After completing the prerequisite tasks, a Red Hat® OpenShift® Container Platform cluster administrator uses the command line to install IBM StreamSets on IBM Software Hub.

  1. Download and install the ibm-pak plug-in.

    Download the plug-in from the IBM Catalog Management Plug-in for IBM Cloud Paks repository on GitHub. For installation instructions, see the Readme file.

  2. Log in to Red Hat OpenShift Container Platform as a cluster administrator:
    ${OC_LOGIN}
  3. Accept the IBM StreamSets license:
    export LICENSE_ACCEPTANCE=true
  4. Install the IBM StreamSets operator. Set the production argument to true if you purchased the production license, or to false if you purchased the non-production license:
    oc ibm-pak launch ibm-streamsets --version 1.0.0+20241205.192237.15 --inventory streamsetsOperator --namespace ${PROJECT_CPD_INST_OPERATORS} --action install --args "--production <false|true>"
  5. Verify that the IBM StreamSets operator is running:
    kubectl get pods -n ${PROJECT_CPD_INST_OPERATORS} | grep streamsets
  6. Set the namespace where you want to install the IBM StreamSets operands:
    kubectl config set-context --current --namespace=${PROJECT_CPD_INST_OPERANDS}
  7. Install the IBM StreamSets operands, setting the production argument based on your license:
    oc ibm-pak launch ibm-streamsets --version 1.0.0+20241205.192237.15 --inventory streamsets --namespace ${PROJECT_CPD_INST_OPERANDS} --action applyCustomResources --args "--production <false|true>"
  8. Verify that the IBM StreamSets components are running:
    kubectl get pods -l icpdsupport/addOnId=streamsets

Post-installation Tasks

After a cluster administrator installs IBM StreamSets, an IBM Software Hub instance administrator, an IBM StreamSets system administrator, and an IBM StreamSets organization administrator work together to complete the post-installation tasks.

Administrators must complete the post-installation tasks before users can begin building data pipelines.

First, an IBM Software Hub instance administrator completes the following tasks:
Then, an IBM StreamSets system administrator completes the following task:
Finally, an IBM StreamSets organization administrator completes the following tasks:

Verifying User Email Addresses

IBM StreamSets requires that each user account have an email address.

An IBM Software Hub instance administrator must verify that each user account that requires access to IBM StreamSets has an email address.

  1. Log in to IBM Software Hub.
  2. From the navigation menu, select Administration > Access control.
  3. For each user account that requires access to IBM StreamSets:
    1. Click the user name.
    2. Click Edit.
    3. Verify that the user account has an associated email address, and add an address if needed.
    4. Click Save.

Granting Users Access to the Service

An IBM Software Hub instance administrator must grant users access to the IBM StreamSets service.

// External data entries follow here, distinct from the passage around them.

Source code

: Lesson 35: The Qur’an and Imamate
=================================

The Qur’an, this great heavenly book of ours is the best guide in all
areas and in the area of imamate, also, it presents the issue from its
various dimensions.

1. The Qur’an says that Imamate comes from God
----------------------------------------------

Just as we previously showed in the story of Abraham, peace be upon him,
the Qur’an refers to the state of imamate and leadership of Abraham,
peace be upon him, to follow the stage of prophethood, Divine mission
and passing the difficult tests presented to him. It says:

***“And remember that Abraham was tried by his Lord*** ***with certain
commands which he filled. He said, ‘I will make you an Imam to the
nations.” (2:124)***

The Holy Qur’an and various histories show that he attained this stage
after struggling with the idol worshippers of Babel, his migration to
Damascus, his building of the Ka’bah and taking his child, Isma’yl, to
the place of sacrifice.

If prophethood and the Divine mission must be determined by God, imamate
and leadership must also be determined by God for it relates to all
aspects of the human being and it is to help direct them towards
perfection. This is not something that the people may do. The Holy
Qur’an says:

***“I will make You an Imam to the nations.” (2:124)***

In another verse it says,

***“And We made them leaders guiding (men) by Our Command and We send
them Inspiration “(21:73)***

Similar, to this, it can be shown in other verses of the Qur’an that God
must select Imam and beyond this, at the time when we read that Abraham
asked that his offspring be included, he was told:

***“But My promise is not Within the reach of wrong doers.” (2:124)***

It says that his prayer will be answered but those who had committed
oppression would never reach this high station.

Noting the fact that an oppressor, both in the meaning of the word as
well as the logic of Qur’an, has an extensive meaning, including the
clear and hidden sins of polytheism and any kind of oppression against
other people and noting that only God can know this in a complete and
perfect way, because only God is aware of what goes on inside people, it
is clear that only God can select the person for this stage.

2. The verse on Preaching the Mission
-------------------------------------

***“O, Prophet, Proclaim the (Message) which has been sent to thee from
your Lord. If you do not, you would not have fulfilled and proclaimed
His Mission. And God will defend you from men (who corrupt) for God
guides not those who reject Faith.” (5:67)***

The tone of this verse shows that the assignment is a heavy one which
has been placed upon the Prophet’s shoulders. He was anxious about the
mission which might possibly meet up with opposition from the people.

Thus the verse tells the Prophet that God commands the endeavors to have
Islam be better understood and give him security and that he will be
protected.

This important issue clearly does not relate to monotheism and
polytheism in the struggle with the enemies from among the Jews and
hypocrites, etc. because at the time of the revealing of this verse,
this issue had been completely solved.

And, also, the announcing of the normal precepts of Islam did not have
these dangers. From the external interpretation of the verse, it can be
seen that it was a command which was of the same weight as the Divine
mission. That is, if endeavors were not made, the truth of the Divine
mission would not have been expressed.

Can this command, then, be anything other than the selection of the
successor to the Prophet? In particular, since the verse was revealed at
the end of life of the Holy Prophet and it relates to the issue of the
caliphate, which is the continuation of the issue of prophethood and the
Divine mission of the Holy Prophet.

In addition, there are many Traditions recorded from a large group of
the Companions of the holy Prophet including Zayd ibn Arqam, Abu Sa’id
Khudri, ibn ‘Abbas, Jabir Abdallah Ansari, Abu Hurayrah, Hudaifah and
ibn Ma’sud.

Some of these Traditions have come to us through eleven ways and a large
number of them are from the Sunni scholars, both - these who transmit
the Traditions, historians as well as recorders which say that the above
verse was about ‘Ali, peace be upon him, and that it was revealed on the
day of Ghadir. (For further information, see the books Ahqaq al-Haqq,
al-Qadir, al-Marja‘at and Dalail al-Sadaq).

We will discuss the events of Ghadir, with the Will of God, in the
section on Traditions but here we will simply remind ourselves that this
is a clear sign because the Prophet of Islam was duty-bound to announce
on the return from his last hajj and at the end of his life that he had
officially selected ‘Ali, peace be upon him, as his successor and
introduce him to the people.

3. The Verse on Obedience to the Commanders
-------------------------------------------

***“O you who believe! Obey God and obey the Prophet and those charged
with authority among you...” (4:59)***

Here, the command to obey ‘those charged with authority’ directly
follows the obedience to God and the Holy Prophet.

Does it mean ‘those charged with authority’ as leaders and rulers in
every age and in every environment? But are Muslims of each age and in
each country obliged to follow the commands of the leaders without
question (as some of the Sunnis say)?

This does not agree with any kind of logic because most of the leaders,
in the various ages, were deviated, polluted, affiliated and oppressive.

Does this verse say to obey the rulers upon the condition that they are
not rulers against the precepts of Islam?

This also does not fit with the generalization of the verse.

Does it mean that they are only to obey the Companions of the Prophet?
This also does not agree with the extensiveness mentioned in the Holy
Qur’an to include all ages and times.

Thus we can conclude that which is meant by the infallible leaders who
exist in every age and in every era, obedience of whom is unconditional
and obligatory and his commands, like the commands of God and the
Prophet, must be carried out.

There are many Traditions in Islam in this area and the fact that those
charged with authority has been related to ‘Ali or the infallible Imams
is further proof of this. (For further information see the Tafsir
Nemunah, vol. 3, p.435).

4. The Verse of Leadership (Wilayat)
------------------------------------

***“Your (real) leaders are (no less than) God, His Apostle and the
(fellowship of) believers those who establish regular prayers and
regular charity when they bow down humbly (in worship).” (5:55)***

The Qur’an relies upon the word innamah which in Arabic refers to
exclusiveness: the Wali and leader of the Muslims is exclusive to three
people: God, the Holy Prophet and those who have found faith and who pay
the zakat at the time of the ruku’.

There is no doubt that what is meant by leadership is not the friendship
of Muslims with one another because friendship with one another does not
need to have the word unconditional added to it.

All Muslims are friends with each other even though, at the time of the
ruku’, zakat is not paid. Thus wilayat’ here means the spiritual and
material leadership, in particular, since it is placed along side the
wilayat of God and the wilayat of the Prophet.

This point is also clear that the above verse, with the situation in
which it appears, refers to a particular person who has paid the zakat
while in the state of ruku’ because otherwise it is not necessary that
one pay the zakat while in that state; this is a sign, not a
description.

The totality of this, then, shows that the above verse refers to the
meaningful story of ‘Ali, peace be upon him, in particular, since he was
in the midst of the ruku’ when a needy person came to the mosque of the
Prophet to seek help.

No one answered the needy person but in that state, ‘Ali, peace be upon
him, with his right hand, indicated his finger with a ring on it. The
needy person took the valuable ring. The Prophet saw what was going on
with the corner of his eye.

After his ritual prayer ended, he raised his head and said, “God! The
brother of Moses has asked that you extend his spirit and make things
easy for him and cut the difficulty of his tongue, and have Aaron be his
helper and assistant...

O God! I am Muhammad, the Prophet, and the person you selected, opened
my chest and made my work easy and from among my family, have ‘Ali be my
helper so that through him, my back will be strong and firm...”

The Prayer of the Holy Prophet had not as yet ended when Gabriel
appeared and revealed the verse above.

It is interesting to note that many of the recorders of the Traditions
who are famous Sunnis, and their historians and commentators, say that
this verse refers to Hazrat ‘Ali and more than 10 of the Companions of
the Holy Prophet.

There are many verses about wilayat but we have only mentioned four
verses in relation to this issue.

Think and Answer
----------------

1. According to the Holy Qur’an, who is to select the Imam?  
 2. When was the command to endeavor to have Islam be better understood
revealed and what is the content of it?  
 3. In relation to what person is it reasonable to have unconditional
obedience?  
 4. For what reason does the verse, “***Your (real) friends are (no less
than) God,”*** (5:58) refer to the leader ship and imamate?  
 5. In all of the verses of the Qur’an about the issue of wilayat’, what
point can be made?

Grant access to the following types of IBM StreamSets users:

System administrator
The system administrator manages all organizations across IBM StreamSets. Grant this user account the Admin role.
Organization administrators and users
Organization administrators and users work within a single IBM StreamSets organization. Grant all organization administrators and users the User role.
  1. Log in to IBM Software Hub.
  2. From the navigation menu, select Services > Instances.
  3. Locate the streamsets instance.
  4. From the action menu, select Manage access.
  5. Add users and user groups.
    1. Click Add users.
    2. Select the user serving as the IBM StreamSets system administrator, and choose the Admin role.
    3. Select additional users and user groups, and choose the User role.
    4. Click Add.
  6. Inform the system administrator that they can access IBM StreamSets on the IBM Software Hub platform and complete the next post-installation task.

Creating an Organization

The IBM StreamSets system administrator must create an organization before users can log in to IBM StreamSets.

An organization is a secure space provided to a set of IBM StreamSets users. All Data Collector engines, pipelines, jobs, topologies, and other objects added by any user in the organization belong to that organization. A user logs in to IBM StreamSets as a member of an organization and can access data that belongs to that organization only.

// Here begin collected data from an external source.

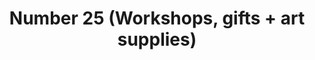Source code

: ---
title: "Number 25 (Workshops, gifts + art supplies)"
url: /kirkwall/number-25-workshops-gifts-art-supplies/
shop: craft
---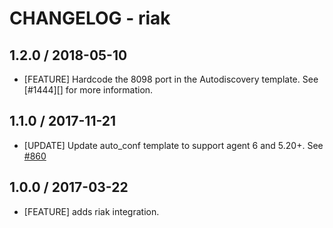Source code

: # CHANGELOG - riak

## 1.2.0 / 2018-05-10

* [FEATURE] Hardcode the 8098 port in the Autodiscovery template. See [#1444][] for more information.

## 1.1.0 / 2017-11-21

* [UPDATE] Update auto_conf template to support agent 6 and 5.20+. See [#860][]

## 1.0.0 / 2017-03-22

* [FEATURE] adds riak integration.

<!--- The following link definition list is generated by PimpMyChangelog --->
[#860]: https://github.com/DataDog/integrations-core/issues/860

As the system administrator, you can create a single organization for all users. Or you can create multiple organizations for different groups of users.

  1. Log in to IBM Software Hub.
  2. Open the IBM StreamSets service from the Services > Instances page.

    The IBM StreamSets system administrator tool opens in a new browser tab.

  3. Click System Administration > Add New Organization.
  4. Enter an organization name.
  5. Select main for the instance.
  6. Enter the email address of the primary organization administrator.

    The primary organization administrator must be an existing IBM Software Hub user account that has this email address and that has access to the IBM StreamSets service with the User role.

  7. Accept the defaults for the remaining properties.
  8. Click Create Organization.
  9. Inform the organization administrator that they can access IBM StreamSets on the IBM Software Hub platform and complete the remaining post-installation tasks.

Inviting Users to the Organization

The organization administrator must invite users to the organization.

Important: The IBM StreamSets system administrator completes tasks across all organizations, and should not be invited to join an organization.
  1. Log in to IBM Software Hub.
  2. Open the IBM StreamSets service from the Services > Instances page.

    IBM StreamSets Control Hub opens in a new browser tab.

  3. In the toolbar, click the My Account icon () and then click Invite Users.
  4. In the Add Users window, type or paste one or more email addresses.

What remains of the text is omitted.